Non lascia tranquilli il fatto che i dettagli attuativi siano demandati alla contrattazione collettiva e che contemporaneamente sia prevista una revisione degli ordinamenti professionali, sempre contrattata con i sindacati, con deroghe al possesso del titolo di studio per l’inquadramento del personale già in servizio.

È auspicabile che la nuova tornata di progressioni di carriera non ripeta l’esperienza dei primi anni 2000 quando oltre metà del personale fu coinvolta in processi di riqualificazione di dubbia qualità tradottisi poi in promozioni. Un segnale positivo viene dal piano “Ri-formare la Pa” lanciato dal dipartimento della Funzione pubblica, è auspicabile che riesca ad avere più successo di analoghe iniziative del passato.

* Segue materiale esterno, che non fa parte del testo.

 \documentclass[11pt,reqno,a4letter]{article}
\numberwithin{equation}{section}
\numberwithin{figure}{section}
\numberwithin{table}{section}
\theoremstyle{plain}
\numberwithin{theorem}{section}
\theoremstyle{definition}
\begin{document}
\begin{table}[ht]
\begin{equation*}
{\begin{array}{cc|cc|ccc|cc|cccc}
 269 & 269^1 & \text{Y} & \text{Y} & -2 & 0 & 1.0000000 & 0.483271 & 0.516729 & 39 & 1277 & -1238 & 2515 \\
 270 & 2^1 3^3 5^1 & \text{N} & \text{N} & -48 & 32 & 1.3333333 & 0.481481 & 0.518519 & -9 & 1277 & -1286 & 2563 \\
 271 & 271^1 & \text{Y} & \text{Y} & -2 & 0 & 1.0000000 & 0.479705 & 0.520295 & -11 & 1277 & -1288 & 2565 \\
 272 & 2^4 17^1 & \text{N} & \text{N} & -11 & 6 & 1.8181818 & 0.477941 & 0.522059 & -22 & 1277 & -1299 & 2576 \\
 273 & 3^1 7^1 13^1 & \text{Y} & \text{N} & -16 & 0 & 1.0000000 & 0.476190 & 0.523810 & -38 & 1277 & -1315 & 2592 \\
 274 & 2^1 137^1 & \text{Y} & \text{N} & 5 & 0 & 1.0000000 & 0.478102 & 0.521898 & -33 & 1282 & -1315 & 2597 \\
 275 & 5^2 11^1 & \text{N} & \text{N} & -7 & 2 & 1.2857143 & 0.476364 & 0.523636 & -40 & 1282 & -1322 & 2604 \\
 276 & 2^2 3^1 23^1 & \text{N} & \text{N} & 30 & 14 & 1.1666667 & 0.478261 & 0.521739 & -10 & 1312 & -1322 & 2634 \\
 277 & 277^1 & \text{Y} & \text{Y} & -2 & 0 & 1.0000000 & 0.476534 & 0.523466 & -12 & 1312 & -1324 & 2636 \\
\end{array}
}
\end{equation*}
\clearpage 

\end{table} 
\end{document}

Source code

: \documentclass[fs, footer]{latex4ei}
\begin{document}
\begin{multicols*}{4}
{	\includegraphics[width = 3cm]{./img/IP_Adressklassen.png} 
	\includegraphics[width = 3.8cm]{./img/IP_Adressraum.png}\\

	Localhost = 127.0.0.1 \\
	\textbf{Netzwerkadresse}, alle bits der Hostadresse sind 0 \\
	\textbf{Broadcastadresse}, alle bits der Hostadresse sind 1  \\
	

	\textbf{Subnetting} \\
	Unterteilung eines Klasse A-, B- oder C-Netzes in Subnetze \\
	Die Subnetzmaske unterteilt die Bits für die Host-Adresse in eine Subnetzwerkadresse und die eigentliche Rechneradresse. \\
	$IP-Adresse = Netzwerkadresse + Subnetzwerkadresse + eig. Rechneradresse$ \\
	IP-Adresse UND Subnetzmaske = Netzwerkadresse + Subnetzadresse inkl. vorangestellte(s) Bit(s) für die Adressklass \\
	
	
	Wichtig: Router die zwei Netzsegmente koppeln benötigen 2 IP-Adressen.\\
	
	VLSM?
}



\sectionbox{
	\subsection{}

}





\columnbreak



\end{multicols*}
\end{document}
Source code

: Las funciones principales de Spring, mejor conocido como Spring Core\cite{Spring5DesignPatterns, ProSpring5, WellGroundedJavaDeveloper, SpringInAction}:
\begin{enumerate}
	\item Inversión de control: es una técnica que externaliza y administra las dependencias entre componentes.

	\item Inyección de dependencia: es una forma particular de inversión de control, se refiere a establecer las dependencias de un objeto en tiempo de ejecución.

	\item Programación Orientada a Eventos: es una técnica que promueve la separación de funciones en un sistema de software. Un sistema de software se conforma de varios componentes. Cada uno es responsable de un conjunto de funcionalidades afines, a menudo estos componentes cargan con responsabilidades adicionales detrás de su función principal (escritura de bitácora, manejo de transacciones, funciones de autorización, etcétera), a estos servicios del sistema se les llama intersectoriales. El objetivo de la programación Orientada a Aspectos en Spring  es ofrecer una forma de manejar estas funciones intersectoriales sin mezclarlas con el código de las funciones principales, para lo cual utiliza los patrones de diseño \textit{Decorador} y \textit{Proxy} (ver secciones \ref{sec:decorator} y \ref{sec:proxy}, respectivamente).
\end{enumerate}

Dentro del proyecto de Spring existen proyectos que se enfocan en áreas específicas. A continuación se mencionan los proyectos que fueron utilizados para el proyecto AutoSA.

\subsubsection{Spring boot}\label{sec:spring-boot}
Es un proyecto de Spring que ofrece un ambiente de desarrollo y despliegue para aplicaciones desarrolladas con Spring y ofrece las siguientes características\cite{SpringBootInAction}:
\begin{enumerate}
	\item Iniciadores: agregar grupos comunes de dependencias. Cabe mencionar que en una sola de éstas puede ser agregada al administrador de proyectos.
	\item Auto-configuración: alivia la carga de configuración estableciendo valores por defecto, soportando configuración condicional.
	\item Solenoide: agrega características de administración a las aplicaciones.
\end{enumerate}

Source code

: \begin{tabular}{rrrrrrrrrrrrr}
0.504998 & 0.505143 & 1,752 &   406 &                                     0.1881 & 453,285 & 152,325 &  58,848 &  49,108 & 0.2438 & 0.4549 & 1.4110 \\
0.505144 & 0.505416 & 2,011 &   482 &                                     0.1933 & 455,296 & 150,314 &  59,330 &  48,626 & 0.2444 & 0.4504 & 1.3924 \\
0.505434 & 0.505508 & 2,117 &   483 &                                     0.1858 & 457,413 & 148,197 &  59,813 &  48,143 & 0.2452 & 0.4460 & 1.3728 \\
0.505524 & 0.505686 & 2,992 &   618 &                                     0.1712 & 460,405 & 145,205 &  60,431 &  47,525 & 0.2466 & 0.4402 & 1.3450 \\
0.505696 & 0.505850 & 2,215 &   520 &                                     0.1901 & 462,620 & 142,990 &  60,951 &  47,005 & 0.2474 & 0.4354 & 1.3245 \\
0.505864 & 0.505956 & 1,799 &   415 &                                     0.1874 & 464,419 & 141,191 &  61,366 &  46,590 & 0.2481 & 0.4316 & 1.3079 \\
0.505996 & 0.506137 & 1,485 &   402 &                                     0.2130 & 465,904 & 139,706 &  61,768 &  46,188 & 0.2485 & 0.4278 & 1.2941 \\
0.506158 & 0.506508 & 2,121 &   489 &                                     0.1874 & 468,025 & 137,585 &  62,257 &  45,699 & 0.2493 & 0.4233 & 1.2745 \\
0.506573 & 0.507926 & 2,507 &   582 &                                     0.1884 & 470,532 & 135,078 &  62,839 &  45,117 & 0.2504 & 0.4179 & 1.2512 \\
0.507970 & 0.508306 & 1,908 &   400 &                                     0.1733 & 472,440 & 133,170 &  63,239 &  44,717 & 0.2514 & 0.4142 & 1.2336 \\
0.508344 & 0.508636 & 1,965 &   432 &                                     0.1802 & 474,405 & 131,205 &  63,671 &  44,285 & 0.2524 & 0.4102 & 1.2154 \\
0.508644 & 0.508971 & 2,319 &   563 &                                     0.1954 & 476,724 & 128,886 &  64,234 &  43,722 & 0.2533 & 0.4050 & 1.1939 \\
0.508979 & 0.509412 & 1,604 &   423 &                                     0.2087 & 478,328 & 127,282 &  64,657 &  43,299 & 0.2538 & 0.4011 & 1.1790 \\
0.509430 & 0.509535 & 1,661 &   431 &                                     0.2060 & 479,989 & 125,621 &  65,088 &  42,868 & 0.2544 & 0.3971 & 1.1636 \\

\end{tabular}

Tutto ciò comunque non risolverà il problema dell’inserimento di professionisti nel pubblico impiego, se non si metterà mano all’organizzazione del lavoro, abbandonando l’idea che un unico modello sia adatto a tutte le situazioni e non si supereranno le rigidità di inquadramenti e regimi contrattuali di provenienza del personale.

Cruciale riconoscere che il lavoro professionale si svolge in strutture dove il personale senior non svolge compiti assimilabili a quelli dei dirigenti amministrativi pur essendo retribuito in misura analoga. Un esempio interessante è quello del ministero delle Infrastrutture e mobilità sostenibili (Mims), l’unico nel quale esiste un ruolo separato per ingegneri-architetti con una progressione di carriera simile a quella dei ruoli amministrativi.

Un modello replicabile

L’indirizzo strategico del ministero è affidato a una Struttura tecnica di missione, istituita nel 2015, articolata in un comitato composto da esperti esterni in gran parte provenienti dall’Università e in una struttura ministeriale composta da ingegneri, di cui un quarto circa con compiti e retribuzioni da dirigenti.

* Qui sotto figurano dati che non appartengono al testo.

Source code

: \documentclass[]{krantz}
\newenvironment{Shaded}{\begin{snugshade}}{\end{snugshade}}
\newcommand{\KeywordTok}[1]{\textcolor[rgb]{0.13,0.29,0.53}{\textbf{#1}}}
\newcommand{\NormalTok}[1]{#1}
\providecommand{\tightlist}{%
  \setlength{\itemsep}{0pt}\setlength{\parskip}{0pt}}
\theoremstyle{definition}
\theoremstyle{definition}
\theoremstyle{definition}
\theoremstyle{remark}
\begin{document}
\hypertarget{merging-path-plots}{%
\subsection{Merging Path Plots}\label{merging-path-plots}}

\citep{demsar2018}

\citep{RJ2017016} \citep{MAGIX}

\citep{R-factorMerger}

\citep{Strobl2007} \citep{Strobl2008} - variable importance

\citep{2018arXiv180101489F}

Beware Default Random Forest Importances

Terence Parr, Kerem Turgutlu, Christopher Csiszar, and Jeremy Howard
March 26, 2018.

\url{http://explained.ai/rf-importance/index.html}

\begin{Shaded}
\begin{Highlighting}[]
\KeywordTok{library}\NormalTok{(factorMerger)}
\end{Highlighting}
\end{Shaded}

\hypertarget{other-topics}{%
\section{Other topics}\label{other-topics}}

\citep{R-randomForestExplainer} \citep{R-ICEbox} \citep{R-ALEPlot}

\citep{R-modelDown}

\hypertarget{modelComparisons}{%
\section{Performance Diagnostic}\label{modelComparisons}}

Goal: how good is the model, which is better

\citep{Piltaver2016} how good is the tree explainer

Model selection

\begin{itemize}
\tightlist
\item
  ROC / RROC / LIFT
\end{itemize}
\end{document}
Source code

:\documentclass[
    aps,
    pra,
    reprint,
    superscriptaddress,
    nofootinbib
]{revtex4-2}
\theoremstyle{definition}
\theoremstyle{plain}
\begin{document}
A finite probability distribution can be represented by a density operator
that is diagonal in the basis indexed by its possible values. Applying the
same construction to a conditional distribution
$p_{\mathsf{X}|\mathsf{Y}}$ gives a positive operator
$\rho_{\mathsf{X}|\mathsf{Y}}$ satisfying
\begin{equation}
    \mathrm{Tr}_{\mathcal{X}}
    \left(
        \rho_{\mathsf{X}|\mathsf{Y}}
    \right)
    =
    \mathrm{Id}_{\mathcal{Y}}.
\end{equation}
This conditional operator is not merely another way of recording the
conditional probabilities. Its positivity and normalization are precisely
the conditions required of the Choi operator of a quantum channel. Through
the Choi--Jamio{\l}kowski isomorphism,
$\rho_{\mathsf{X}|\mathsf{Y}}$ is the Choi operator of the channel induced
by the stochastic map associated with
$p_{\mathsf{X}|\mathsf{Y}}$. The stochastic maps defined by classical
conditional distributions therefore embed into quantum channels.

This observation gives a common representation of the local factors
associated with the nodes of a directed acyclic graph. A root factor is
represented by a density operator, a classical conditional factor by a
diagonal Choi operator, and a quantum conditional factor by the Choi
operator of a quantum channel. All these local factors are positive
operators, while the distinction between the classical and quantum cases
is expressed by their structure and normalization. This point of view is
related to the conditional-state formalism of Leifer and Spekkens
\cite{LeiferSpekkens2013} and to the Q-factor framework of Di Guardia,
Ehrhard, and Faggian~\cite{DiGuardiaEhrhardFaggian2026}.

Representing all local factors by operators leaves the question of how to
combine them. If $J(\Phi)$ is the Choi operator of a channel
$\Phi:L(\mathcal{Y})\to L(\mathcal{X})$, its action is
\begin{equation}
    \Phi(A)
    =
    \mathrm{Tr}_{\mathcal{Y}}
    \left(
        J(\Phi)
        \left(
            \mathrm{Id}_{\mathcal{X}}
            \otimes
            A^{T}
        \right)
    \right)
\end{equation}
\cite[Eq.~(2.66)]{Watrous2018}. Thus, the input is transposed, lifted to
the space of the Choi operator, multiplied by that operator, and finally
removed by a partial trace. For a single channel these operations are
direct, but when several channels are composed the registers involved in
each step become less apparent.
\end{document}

Nell’ambito della Struttura opera il nucleo di valutazione e verifica degli investimenti pubblici del ministero. A fine 2021, poi, è stato istituito un servizio studi per l’innovazione e sostenibilità delle infrastrutture (l’acronimo è Cismi) composto da personale degli enti pubblici di ricerca, superando il tabù della separazione tra ricercatori e ministeri. Un modello replicabile in altre situazioni (la politica industriale?).